Lilli, who had learned to immediately follow instructions and not question, gave him a sympathetic look. 


Benk bent over and clutched at his throat, coughing furiously. 


He’d learn.


Lilli took a step forward before casting an uneasy glance overhead at the heavy sand hanging in the air. 


“Never mind that,” Elathor said. “It’ll be up there a few hours. Let’s go.” They padded along newly uncovered paving stones, towards some kind of courtyard. 


The old city was fascinating. It was all made of some white stone. Many of the buildings appearing to be hewn from a single stone instead of assembled with mortar. There were all sorts of odd structures to examine as Lilli followed Elathor’s purposeful strides. There was something that might have been a fountain- that may have been a plinth for a statue. 


“Where are we going?” Lorit asked, gently prodding them on track. 

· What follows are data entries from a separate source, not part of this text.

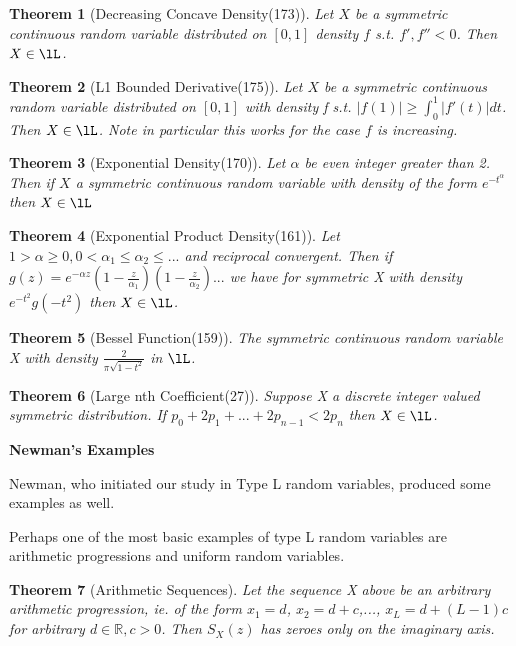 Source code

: \documentclass[10pt]{article}
\newcommand{\1}{\textbf{1}}
\newcommand{\R}{\mathbb{R}}
\newtheorem{theorem}{Theorem}
\theoremstyle{remark}
\theoremstyle{definition}
\begin{document}
\begin{theorem}[Decreasing Concave Density(173)] 
	Let $X$ be a symmetric continuous random variable distributed on $[0,1]$ density $f$ s.t. $f',f'' < 0$. Then $X \in \lL$.
\end{theorem}

\begin{theorem}[L1 Bounded Derivative(175)] 
	Let $X$ be a symmetric continuous random variable distributed on $[0,1]$ with density f s.t. $|f(1)| \geq \int_0^1 |f'(t)|dt$. Then $X \in \lL$. Note in particular this works for the case $f$ is increasing.
\end{theorem}

\begin{theorem}[Exponential Density(170)] 
	Let $\alpha$ be even integer greater than 2. Then if $X$ a symmetric continuous random variable with density of the form $e^{-t^{\alpha}}$ then $X \in \lL$
\end{theorem}

\begin{theorem}[Exponential Product Density(161)]
	Let $1 > \alpha \geq 0, 0 < \alpha_1 \leq \alpha_2 \leq ...$ and reciprocal convergent. Then if $g(z)= e^{-\alpha z} (1-\frac{z}{\alpha_1})(1-\frac{z}{\alpha_2})...$ we have for symmetric X with density $e^{-t^2} g(-t^2)$ then $X \in \lL$.
\end{theorem}

\begin{theorem}[Bessel Function(159)] 
	The symmetric continuous random variable X with density $\frac{2}{\pi\sqrt{1-t^2}}$ in $\lL$.
\end{theorem} 

\begin{theorem}[Large nth Coefficient(27)] 
	Suppose X a discrete integer valued symmetric distribution. If $p_0 + 2p_1 +... + 2p_{n-1} < 2p_n$ then $X \in \lL$. 
\end{theorem}


\textbf{Newman's Examples}

Newman, who initiated our study in Type L random variables, produced some examples as well. 

Perhaps one of the most basic examples of type L random variables are arithmetic progressions and uniform random variables.

\begin{theorem}[Arithmetic Sequences] 
	Let the sequence X above be an arbitrary arithmetic progression, ie. of the form $x_1 = d$, $x_2 = d+c$,..., $x_L = d + (L-1)c$ for arbitrary $d \in \R, c > 0$. Then $S_X(z)$ has zeroes only on the imaginary axis.
\end{theorem}
\end{document}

“Lord Wintra did not have specifics. However, his research uncovered that at the time of the plague, the source was believed to be the misconduct of the queen.”


Elathor made an impressed little hum. “Lord Wintra knows a lot more than he should,” Elathor said. “I like this. This information is correct. The epicenter was said to be the royal palace, which is where we are going now.”


“To steal?” Lorit asked dryly.


“That is a secondary goal,” Elathor assured. “The much maligned behavior of the queen that was pinpointed as a source of the plague was her magical studies. She was famous for her work on creatures of power. A true pioneer,” they said wistfully.


There was something deeply unsettling about the reverent way Elathor talked about a woman who had possibly summoned a magical person-eating plague of winged monsters.


Lilli frowned at Elathor. But it was pointless to scold, so she didn’t waste her breath. “Do you think anything survived?” She asked. She gestured at the eerily empty city around them. “I don’t even see bones. So surely any books or other research remnants would be long gone.”


“Survived?” Elathor repeated absentmindedly. They leapt agilely up a flight of stairs. “Oh yes, I believe it survived.”